The story of Alabama Shakes is a testament to the American dream – cliché at times and easy to roll your eyes at but somehow incredibly profound. It harkens back to an era in American musical history when unsuspecting small town talent could be found at a local dive bar playing for rent money and the love of performing. Before the era of Soundcloud rappers and YouTube sensations, kids weren’t afraid to put in the work on a grimy, beer-encrusted stage with visions of hitting it big dancing like sugar-plums in their head.
Brittany Howard, the lead singer and founder of Alabama Shakes, was just this kind of kid. She met fellow bandmates Zac Cockrell and Heath Foggs in the mid-2000s at East Limestone High School at a garage jam session. They recognized each other’s respective talents and, with a little organization, formed a group under the name The Shakes.
After playing a mix of covers and original material at house parties and small restaurants, and working jobs as a fry cook or postal worker to make ends meet, the band finally saw their big break. Justin Gage, a Los Angeles music blogger and SiriusXM host, happened upon a recording of one of their more popular songs “You Ain’t Alone.” He posted it on his website and the next morning they awoke to a flood of offers from record labels and management companies.
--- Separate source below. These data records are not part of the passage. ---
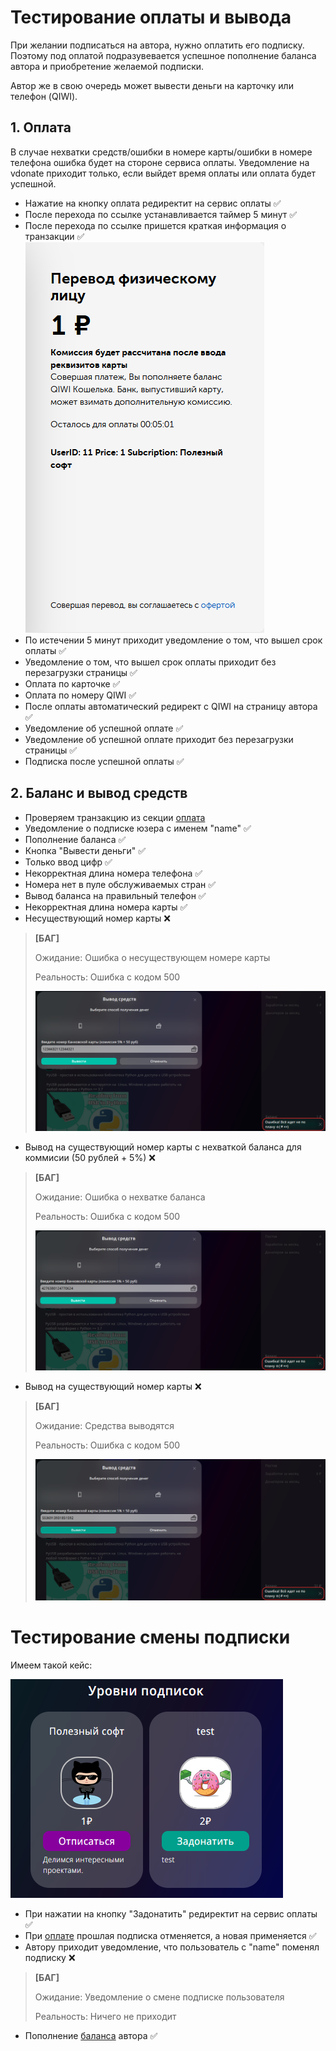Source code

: # Тестирование оплаты и вывода

При желании подписаться на автора, нужно оплатить его подписку. Поэтому под оплатой подразувевается успешное пополнение баланса автора и приобретение желаемой подписки.

Автор же в свою очередь может вывести деньги на карточку или телефон (QIWI).

## 1. Оплата

В случае нехватки средств/ошибки в номере карты/ошибки в номере телефона ошибка будет на стороне сервиса оплаты. Уведомление на vdonate приходит только, если выйдет время оплаты или оплата будет успешной.

- Нажатие на кнопку оплата редиректит на сервис оплаты ✅
- После перехода по ссылке устанавливается таймер 5 минут ✅
- После перехода по ссылке пришется краткая информация о транзакции ✅
![](imgs/transaction.png)
- По истечении 5 минут приходит уведомление о том, что вышел срок оплаты ✅
- Уведомление о том, что вышел срок оплаты приходит без перезагрузки страницы ✅
- Оплата по карточке ✅
- Оплата по номеру QIWI ✅
- После оплаты автоматический редирект с QIWI на страницу автора ✅
- Уведомление об успешной оплате ✅
- Уведомление об успешной оплате приходит без перезагрузки страницы ✅
- Подписка после успешной оплаты ✅

## 2. Баланс и вывод средств

- Проверяем транзакцию из секции [оплата](#1-оплата)
- Уведомление о подписке юзера с именем "name" ✅
- Пополнение баланса ✅
- Кнопка "Вывести деньги" ✅
- Только ввод цифр ✅
- Некорректная длина номера телефона ✅
- Номера нет в пуле обслуживаемых стран ✅
- Вывод баланса на правильный телефон ✅ 
- Некорректная длина номера карты ✅
- Несуществующий номер карты ❌
> **[БАГ]**
>
> Ожидание: Ошибка о несуществующем номере карты
>
> Реальность: Ошибка с кодом 500
> 
> ![](imgs/wrong-card-number.png)
- Вывод на существующий номер карты с нехваткой баланса для коммисии (50 рублей + 5%) ❌
> **[БАГ]**
>
> Ожидание: Ошибка о нехватке баланса
>
> Реальность: Ошибка с кодом 500
>
> ![](imgs/no-balance.png)
- Вывод на существующий номер карты ❌
> **[БАГ]**
>
> Ожидание: Средства выводятся
>
> Реальность: Ошибка с кодом 500
>
> ![](imgs/withdraw-error.png)

# Тестирование смены подписки

Имеем такой кейс:

![](imgs/change-pass.png)

- При нажатии на кнопку "Задонатить" редиректит на сервис оплаты ✅
- При [оплате](#1-оплата) прошлая подписка отменяется, а новая применяется ✅
- Автору приходит уведомление, что пользователь с "name" поменял подписку ❌
> **[БАГ]**
>
> Ожидание: Уведомление о смене подписке пользователя
>
> Реальность: Ничего не приходит
- Пополнение [баланса](#2-баланс-и-вывод-средств) автора ✅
That was in 2011. Since then, they have rebranded from The Shakes to Alabama Shakes, released two full-length albums, won four Grammys and brought their uniquely soulful style of bluesy rock to mainstream audiences. Howard’s vocals carry each and every track. Her powerful, full-bodied voice, a tonality usually associated with African-American gospel music, leaves you in rapture as she acrobatically swings from rasping highs to bassy lows. The way her vocals are stylized in post-production, giving it an almost tinny effect, makes it feel like something pulled straight out of the 60s during the heyday of blues rock. Howard cites artists such as Led Zeppelin, Otis Redding and Bon Scott of AC/DC as having a huge impact on her style today.
Their first album “Boys & Girls” features many of the tracks that propelled the band into the limelight. Songs like “Hold On” are quintessential Alabama Shakes, characterized by a slow, marching tempo set by a prominent kick and a bluesy hollowbody guitar melody layered on top with Howard’s brilliant voice becoming the center of attention as soon as she opens her mouth.
Their most recent album “Sound & Color” takes a turn toward a more alternative style. The guitar is more distorted and echoey with more variation in pacing. However, the essence of the Alabama Shakes’ style remains present and pervasive. This album was even nominated for Album of the Year in 2016 but ended up only taking home Best Alternative Music Album that year.
It’s become increasingly rare to see someone perform with the level of passion and soul displayed by Ms. Howard. Until I heard their music, I couldn’t remember the last time I got goosebumps from hearing someone sing with such emotion. I highly recommend you give them a listen, the louder the better.